◆ **TRY IT**
Isolate every line in the data with the string "kgdb" and copy it.

◆ **INPUT MATERIAL**
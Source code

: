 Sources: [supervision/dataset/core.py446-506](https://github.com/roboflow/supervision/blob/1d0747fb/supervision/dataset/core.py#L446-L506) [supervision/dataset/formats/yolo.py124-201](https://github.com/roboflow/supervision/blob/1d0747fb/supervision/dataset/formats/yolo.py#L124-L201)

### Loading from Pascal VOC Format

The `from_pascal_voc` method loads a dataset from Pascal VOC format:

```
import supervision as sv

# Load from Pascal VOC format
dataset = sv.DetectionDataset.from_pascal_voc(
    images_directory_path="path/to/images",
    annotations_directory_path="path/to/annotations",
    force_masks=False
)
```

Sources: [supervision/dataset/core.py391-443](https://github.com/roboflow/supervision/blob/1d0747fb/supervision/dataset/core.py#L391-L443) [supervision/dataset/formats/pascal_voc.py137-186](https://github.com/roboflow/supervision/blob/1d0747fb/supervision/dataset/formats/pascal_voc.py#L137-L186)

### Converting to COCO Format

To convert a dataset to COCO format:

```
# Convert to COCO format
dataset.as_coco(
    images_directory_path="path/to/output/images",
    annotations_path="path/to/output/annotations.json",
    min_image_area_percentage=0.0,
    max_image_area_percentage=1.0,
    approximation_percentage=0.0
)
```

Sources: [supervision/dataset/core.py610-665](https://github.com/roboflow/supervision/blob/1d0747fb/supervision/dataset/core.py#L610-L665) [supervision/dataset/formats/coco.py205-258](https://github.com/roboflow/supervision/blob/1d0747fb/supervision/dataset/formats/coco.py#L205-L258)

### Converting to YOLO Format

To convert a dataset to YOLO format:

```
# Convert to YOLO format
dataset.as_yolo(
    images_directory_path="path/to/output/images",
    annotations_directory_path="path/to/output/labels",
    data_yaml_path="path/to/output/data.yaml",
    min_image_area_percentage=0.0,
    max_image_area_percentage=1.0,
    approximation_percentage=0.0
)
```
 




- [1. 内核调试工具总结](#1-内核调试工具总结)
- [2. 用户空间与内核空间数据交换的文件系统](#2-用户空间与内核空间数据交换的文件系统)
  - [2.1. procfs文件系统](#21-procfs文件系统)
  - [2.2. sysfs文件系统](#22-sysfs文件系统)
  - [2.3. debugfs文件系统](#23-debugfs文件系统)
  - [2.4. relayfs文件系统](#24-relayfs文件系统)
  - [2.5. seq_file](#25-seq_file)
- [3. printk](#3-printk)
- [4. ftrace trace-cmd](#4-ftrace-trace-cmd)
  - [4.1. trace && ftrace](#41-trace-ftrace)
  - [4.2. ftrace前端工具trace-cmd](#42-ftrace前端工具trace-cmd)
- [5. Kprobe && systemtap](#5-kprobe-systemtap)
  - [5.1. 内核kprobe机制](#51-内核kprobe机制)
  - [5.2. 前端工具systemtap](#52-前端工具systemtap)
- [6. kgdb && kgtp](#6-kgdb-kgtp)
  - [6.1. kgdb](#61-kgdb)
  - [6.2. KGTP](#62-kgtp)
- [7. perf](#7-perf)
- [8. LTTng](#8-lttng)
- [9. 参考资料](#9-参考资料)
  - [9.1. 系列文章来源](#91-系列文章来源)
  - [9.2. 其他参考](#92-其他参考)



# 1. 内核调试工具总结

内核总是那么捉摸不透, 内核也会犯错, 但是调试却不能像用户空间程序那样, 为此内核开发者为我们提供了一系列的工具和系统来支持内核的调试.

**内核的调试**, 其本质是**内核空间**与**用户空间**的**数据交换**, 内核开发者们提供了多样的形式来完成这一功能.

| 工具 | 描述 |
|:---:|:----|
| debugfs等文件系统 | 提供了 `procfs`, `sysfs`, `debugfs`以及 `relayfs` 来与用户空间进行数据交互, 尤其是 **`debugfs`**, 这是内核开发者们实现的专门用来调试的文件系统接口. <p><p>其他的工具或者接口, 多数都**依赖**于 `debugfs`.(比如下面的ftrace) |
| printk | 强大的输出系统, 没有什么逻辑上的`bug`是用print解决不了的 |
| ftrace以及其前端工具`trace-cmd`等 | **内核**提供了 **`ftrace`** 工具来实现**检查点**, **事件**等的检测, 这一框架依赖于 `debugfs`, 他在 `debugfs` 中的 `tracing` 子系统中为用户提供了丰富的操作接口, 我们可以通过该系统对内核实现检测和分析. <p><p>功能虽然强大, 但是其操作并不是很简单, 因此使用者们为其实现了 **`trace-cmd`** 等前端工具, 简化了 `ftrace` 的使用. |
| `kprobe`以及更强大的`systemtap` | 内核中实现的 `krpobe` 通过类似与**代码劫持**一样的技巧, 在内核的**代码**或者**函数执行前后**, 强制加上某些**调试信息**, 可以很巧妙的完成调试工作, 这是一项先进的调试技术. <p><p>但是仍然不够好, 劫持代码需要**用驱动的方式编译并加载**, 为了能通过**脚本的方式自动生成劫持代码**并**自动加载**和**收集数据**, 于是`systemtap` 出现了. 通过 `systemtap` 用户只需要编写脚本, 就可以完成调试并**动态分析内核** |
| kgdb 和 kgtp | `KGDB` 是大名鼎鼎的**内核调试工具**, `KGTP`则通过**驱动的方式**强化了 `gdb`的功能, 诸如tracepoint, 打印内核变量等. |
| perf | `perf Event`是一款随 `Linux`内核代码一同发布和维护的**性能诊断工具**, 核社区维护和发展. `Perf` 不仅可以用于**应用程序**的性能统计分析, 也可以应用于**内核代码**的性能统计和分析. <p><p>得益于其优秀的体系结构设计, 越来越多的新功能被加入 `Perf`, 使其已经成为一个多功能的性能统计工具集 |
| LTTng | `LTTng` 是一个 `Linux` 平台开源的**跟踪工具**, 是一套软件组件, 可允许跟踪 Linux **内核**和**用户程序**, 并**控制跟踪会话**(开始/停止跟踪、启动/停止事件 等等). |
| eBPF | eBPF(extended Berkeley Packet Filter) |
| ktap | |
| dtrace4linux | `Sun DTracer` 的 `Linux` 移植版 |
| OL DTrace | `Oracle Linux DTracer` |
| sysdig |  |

◆ **REPLY**
- [6. kgdb && kgtp](#6-kgdb-kgtp)
  - [6.1. kgdb](#61-kgdb)
| kgdb 和 kgtp | `KGDB` 是大名鼎鼎的**内核调试工具**, `KGTP`则通过**驱动的方式**强化了 `gdb`的功能, 诸如tracepoint, 打印内核变量等. |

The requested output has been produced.